Sunday, December 16, 2007

An Atheist's Prayer

I think that to many of us, atheism represents a profound belief rather than a certainty. For me at least, both as a thinking person and a scientist, any such rigid conviction would be almost as abhorrent as religious dogmatism. We have to consider the possibility that any particular theory of the universe- ours included- is flawed, or even just plain false (string theory is a good candidate for the latter). As the astronomer Carl Sagan said, "Absence of evidence is not evidence of absence." So we can’t be completely certain that the universe was neither created nor is ruled over by some kind of supernatural being. This means, unfortunately, that deists might, in spite of themselves, possibly be right about the existence of a god(s).

But if we atheists did get this wrong, there is surely no reason to conclude that any organized religion got it right. What are the odds that any particular superstitious club, in our very ordinary little dot of space, happened upon the correct description of this all-powerful ruler of the universe? Probably about equal to the infinitesimal odds given in Matthew 19:24 of a rich man getting into heaven.
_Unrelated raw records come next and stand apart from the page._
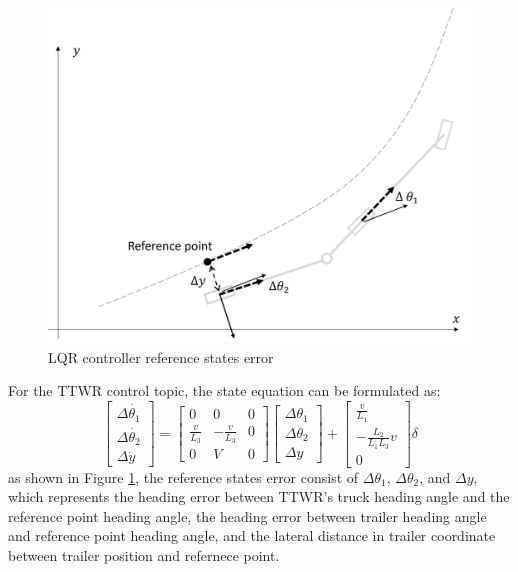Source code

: \begin{figure}
    \centering
    \includegraphics[width=0.7\linewidth]{fig/lateral distance error.png}
    \caption{LQR controller reference states error}
    \label{fig: LQR controller reference states error}
\end{figure}

For the TTWR control topic, the state equation can be formulated as:
\begin{equation} 
\begin{bmatrix}
    \Delta \dot{\theta_1} \\ \Delta \dot{\theta_2} \\ \Delta \dot{y}
\end{bmatrix} = \begin{bmatrix}
0 & 0 & 0 \\
\frac{v}{L_3} & -\frac{v}{L_3} & 0 \\
0 & V & 0
\end{bmatrix}   \begin{bmatrix}
    \Delta \theta_1 \\ \Delta \theta_2 \\ \Delta y
\end{bmatrix} + \begin{bmatrix}
    \frac{v}{L_1} \\ -\frac{L_2}{L_1  L_3} v \\ 0
\end{bmatrix} \delta \label{eq: lqr state space}\end{equation}
as shown in Figure \ref{fig: LQR controller reference states error}, the reference states error consist of $\Delta \theta_1$, $\Delta \theta_2$, and $\Delta y$, which represents the heading error between TTWR's truck heading angle and the reference point heading angle, the heading error between trailer heading angle and reference point heading angle, and the lateral distance in trailer coordinate between trailer position and refernece point.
It seems far more likely that any such “god(s)” would bear little or no resemblance whatsoever to any gods envisioned by any religions past or present.
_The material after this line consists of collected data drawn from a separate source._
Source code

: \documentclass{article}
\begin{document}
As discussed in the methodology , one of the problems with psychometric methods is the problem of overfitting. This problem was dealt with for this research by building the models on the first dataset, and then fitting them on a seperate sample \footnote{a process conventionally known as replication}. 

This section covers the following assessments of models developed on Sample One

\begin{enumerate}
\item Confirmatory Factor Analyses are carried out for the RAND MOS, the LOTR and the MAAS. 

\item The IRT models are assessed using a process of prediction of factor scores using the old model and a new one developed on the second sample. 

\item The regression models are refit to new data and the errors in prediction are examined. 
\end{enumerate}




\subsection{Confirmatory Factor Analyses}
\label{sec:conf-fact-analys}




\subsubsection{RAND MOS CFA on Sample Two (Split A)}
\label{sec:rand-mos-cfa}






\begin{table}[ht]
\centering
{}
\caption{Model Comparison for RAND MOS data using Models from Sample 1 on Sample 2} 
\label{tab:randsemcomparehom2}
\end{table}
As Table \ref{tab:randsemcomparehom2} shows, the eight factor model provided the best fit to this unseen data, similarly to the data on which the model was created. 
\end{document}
The prayer below, addressed “to whom it may concern”, explores the possibility that atheism/humanism might have gotten this one wrong:


An Atheist’s Prayer

Bless my family and me,

Whatever organizing force there may be in the World;

Whatever abiding spirit may have escaped the crushing randomness of the Universe;

Whatever God-like being, capable of ascribing meaning to life and the world,

I might have over-looked in the arrogant certainty of my atheism.